The crux of the problem concerns three pieces of jargon:
Abstract Classes- implement only the invariant steps of the algorithm. Later versions of PHP added the
abstract
keyword and made real abstract classes. These have abstract methods that subclasses must implement.
Concrete classes- implement the abstract methods to carry out subclass-specific steps or variant steps of the algorithm.
'hook operations' or 'customization hooks'- provide default behavior that subclasses can optionally extend and usually do nothing by default.
The parent WP_Nav_Walker class is pretending to be an abstract class when it isn't. If it was actually Abstract it would just do the steps that never vary, and let child classes define the abstract methods for anything that is variable.

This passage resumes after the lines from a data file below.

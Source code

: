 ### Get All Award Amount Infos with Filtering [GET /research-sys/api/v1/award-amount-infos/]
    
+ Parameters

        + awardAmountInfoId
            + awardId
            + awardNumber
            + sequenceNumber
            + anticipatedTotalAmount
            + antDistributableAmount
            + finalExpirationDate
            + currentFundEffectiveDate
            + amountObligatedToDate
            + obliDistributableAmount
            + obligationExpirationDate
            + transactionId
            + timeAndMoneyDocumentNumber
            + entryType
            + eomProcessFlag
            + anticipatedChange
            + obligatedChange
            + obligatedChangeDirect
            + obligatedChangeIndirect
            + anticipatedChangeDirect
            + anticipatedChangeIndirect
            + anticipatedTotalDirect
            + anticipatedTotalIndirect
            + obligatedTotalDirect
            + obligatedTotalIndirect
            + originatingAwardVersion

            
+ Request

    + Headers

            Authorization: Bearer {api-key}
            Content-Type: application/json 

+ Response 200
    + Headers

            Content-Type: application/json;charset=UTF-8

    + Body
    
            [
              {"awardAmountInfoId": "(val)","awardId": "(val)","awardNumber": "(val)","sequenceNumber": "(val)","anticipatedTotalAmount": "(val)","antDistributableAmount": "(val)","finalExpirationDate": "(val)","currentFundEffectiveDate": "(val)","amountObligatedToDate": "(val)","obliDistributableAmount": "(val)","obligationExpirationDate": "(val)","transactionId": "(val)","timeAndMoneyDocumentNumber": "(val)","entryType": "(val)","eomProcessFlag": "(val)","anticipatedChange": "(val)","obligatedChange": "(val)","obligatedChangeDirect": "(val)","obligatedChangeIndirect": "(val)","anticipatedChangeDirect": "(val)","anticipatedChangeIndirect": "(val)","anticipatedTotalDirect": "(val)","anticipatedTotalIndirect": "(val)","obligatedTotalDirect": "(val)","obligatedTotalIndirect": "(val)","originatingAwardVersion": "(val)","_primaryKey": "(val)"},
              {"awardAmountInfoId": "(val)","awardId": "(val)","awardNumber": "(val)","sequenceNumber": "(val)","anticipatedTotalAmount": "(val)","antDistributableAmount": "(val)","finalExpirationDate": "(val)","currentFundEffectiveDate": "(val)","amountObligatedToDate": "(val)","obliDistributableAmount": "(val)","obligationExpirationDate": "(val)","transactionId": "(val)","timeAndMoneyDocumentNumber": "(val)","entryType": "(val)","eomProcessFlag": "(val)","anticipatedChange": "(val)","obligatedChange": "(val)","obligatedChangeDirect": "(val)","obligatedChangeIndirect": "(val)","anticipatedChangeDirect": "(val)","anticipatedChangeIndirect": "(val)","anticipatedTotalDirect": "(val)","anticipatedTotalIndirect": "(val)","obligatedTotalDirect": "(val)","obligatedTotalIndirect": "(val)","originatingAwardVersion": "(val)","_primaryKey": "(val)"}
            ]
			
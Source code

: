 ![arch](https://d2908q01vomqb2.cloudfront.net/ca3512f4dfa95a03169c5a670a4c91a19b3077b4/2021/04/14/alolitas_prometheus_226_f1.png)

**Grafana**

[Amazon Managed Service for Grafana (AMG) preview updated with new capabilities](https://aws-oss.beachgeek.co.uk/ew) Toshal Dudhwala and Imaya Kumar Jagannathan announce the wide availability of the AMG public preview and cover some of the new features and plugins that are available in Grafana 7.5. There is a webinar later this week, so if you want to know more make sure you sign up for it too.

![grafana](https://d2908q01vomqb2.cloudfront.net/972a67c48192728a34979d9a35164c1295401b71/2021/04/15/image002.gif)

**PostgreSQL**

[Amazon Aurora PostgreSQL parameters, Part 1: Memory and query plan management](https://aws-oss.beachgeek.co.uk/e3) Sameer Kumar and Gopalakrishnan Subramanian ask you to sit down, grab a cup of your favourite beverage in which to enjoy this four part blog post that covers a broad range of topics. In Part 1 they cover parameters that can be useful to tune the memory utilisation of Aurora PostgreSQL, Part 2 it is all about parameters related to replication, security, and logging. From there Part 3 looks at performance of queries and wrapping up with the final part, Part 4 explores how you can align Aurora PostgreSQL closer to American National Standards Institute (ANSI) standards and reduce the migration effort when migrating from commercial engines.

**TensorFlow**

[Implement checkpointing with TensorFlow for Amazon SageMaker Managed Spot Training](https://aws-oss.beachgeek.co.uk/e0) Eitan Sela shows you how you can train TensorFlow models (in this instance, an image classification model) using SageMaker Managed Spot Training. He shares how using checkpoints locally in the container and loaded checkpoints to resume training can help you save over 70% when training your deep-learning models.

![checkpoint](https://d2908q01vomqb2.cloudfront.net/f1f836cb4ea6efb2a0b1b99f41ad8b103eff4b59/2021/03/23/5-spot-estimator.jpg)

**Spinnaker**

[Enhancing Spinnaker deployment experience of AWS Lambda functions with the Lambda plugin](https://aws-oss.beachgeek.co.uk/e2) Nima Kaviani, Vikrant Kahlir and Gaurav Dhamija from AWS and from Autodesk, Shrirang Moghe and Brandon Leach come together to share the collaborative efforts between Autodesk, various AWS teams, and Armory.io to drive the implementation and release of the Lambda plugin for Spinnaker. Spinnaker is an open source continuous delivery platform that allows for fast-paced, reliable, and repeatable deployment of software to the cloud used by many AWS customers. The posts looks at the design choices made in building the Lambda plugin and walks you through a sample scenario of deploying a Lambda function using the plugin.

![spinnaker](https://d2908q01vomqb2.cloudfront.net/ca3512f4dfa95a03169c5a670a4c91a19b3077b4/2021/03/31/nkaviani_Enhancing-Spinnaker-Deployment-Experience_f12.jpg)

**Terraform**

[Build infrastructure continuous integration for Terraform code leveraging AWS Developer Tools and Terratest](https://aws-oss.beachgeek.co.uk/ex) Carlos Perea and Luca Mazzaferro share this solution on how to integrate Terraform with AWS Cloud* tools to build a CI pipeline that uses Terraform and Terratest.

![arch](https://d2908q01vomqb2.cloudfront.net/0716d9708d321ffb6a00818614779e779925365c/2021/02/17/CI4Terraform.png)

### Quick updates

Although the start_el, end_el, end_lvl and start_lvl methods are called 'abstract' in the documentation they are actually 'hook operations' or 'customization hooks'.
The issue is that child classes are acting like Wp_nav_walker is abstract although it's still handling variable aspects like the menu items and the arguments array.
For BC we can't make the walker class actually abstract. But a good solution is providing more customization hooks for the child classes to define what input they are expecting.
This is what the patch I'm uploading adds.
If no factory methods are re-defined in child classes then it's shouldn't change anything. But if a particular child class is expecting something different like the nav_walker_class is, then it can define the factory methods to suit.
I worked on this patch during WCUS 2016 contributor day :)
#22
in reply to:
↑ 20
@
7 years ago
- Milestone Future Release deleted
- Resolution set to wontfix
- Status changed from assigned to closed
Replying to deeptiboddapati:
To me, this is a design flaw more than a bug. We're dealing with tight coupling between menu item making methods and menu assemblers. If the item makers do it wrong, then menu makers error out.
I agree. Unfortunately would require a change in arguments to resolve, along side a fix for the object/array issue. It's a backcompat nightmare without enough gain to break it.
As there haven't been any objections in the last few months, I am closing as wontfix.